◆ **Exercise**: Please copy out the lines in the entries that contain "Token".

◆ **Task data**:
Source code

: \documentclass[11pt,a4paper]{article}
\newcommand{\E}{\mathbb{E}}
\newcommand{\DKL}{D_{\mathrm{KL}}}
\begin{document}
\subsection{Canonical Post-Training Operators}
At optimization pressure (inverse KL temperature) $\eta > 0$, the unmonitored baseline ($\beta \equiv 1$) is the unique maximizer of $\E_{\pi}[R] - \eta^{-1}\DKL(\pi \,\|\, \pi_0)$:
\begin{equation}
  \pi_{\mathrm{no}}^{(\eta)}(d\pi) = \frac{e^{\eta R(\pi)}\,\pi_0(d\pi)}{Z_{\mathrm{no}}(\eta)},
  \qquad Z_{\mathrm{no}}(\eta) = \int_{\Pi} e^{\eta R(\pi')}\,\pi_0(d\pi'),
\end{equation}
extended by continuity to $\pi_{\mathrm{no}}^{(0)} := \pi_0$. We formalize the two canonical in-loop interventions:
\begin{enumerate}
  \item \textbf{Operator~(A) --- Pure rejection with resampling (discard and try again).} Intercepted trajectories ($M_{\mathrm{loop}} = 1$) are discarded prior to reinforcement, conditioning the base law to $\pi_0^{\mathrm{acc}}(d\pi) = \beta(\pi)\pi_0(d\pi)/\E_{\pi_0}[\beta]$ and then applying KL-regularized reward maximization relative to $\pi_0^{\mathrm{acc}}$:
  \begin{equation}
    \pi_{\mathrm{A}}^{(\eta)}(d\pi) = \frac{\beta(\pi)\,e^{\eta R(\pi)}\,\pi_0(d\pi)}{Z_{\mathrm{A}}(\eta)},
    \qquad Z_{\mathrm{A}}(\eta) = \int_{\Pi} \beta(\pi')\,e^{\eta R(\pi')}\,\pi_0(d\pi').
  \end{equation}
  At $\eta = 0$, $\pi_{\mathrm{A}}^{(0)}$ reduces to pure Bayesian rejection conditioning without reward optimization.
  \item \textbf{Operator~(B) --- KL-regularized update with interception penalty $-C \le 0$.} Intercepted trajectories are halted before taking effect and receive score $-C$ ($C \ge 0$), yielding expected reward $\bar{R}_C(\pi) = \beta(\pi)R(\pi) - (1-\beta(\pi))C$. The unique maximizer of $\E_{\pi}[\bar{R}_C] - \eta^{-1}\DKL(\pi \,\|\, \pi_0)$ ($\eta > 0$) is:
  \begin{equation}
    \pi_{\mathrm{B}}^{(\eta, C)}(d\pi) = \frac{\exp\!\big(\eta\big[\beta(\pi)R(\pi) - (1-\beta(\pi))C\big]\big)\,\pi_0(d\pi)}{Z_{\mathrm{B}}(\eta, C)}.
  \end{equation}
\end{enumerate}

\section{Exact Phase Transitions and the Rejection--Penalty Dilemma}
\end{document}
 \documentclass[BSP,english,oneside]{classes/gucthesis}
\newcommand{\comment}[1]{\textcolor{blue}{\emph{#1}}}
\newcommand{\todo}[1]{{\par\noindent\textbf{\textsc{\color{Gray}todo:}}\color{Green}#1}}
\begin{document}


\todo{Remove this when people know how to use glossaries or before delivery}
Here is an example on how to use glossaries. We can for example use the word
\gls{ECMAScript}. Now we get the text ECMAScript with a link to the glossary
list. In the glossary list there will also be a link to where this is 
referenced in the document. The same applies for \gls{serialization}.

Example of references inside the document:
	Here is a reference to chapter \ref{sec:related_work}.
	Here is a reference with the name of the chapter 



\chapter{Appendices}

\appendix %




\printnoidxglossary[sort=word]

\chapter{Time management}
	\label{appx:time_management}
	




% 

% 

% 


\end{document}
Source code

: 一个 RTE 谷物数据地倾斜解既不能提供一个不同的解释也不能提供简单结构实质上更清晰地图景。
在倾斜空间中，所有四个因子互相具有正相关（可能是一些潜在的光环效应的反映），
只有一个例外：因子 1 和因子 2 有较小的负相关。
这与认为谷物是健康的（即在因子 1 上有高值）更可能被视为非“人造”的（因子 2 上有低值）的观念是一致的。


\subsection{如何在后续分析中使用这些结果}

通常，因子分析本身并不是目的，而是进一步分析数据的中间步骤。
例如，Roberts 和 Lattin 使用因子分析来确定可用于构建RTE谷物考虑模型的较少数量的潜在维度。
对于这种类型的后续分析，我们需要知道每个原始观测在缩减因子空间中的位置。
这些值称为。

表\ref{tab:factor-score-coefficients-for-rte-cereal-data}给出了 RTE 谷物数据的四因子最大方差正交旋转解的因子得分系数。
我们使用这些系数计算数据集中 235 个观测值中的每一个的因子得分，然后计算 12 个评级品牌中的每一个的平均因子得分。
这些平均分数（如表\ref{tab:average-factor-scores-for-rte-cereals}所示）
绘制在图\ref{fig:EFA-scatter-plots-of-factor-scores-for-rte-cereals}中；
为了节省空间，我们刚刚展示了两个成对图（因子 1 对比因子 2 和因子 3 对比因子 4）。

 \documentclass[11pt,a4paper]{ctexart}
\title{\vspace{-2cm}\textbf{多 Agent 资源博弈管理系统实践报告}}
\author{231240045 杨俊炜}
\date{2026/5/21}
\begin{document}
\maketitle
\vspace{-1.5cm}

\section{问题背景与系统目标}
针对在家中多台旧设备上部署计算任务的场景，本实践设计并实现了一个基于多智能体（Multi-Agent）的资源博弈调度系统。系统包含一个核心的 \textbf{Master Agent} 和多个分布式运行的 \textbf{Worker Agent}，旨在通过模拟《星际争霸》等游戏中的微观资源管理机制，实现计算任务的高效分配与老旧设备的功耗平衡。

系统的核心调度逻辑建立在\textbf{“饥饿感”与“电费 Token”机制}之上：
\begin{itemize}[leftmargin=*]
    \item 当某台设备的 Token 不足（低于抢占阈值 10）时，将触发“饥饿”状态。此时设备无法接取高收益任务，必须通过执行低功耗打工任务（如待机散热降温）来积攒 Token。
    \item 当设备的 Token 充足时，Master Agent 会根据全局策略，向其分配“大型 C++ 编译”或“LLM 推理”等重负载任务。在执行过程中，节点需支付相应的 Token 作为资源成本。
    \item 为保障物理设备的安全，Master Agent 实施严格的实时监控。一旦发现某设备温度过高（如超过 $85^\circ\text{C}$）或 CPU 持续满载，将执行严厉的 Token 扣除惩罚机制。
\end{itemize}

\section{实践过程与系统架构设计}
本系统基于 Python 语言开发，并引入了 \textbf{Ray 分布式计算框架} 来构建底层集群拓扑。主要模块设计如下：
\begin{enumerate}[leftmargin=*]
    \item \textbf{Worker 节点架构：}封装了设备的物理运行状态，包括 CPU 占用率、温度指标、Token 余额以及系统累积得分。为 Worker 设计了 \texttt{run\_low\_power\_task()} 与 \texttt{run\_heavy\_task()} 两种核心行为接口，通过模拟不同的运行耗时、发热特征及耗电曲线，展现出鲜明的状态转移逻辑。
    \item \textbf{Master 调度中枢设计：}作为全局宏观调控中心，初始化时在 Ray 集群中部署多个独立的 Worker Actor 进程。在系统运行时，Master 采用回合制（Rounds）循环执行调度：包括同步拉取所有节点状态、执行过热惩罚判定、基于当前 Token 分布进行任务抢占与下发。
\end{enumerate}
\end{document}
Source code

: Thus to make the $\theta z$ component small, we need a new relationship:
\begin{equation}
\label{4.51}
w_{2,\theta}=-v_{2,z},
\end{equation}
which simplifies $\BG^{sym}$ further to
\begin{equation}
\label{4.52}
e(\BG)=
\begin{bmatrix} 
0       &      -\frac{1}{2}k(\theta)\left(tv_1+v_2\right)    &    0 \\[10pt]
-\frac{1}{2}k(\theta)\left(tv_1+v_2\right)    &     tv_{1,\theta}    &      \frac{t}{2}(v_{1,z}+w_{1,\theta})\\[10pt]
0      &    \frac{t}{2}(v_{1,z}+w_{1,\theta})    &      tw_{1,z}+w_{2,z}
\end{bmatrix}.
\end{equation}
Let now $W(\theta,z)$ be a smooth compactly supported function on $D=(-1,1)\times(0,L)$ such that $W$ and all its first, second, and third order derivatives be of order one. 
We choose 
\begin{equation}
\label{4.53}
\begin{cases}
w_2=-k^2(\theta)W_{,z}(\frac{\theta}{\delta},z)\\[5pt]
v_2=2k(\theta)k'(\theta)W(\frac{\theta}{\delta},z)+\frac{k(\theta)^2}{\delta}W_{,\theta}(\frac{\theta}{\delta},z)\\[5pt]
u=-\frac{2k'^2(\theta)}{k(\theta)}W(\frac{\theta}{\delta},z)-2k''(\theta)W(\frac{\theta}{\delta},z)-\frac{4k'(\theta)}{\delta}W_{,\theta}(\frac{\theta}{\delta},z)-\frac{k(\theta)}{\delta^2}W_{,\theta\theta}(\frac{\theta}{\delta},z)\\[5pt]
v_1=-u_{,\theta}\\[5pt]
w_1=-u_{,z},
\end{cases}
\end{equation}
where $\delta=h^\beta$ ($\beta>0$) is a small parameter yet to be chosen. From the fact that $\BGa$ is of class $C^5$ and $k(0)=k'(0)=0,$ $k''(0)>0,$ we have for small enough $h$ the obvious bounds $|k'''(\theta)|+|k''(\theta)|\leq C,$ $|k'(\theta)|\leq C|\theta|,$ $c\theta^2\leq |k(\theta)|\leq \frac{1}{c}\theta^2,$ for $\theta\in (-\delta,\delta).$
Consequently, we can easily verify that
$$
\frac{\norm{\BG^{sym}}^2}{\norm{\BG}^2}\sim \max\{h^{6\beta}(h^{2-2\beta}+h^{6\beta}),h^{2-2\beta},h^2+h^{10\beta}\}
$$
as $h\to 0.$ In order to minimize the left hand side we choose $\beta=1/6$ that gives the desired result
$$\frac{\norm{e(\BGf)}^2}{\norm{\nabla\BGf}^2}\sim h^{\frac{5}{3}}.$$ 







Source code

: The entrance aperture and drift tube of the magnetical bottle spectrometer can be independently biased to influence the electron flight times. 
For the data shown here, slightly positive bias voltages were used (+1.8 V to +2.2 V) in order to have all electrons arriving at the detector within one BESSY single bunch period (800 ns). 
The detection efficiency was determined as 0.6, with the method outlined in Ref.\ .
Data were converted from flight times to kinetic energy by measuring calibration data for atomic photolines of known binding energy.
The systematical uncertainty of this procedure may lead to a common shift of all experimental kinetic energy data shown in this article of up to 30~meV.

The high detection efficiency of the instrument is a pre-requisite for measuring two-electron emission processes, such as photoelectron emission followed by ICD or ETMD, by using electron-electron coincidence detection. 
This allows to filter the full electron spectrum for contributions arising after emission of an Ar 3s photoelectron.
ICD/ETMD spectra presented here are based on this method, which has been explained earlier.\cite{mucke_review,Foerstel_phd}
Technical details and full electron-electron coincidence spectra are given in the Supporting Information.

◆ **Answer to this problem**:
系统的核心调度逻辑建立在\textbf{“饥饿感”与“电费 Token”机制}之上：
    \item 当某台设备的 Token 不足（低于抢占阈值 10）时，将触发“饥饿”状态。此时设备无法接取高收益任务，必须通过执行低功耗打工任务（如待机散热降温）来积攒 Token。
    \item 当设备的 Token 充足时，Master Agent 会根据全局策略，向其分配“大型 C++ 编译”或“LLM 推理”等重负载任务。在执行过程中，节点需支付相应的 Token 作为资源成本。
    \item 为保障物理设备的安全，Master Agent 实施严格的实时监控。一旦发现某设备温度过高（如超过 $85^\circ\text{C}$）或 CPU 持续满载，将执行严厉的 Token 扣除惩罚机制。
    \item \textbf{Worker 节点架构：}封装了设备的物理运行状态，包括 CPU 占用率、温度指标、Token 余额以及系统累积得分。为 Worker 设计了 \texttt{run\_low\_power\_task()} 与 \texttt{run\_heavy\_task()} 两种核心行为接口，通过模拟不同的运行耗时、发热特征及耗电曲线，展现出鲜明的状态转移逻辑。
    \item \textbf{Master 调度中枢设计：}作为全局宏观调控中心，初始化时在 Ray 集群中部署多个独立的 Worker Actor 进程。在系统运行时，Master 采用回合制（Rounds）循环执行调度：包括同步拉取所有节点状态、执行过热惩罚判定、基于当前 Token 分布进行任务抢占与下发。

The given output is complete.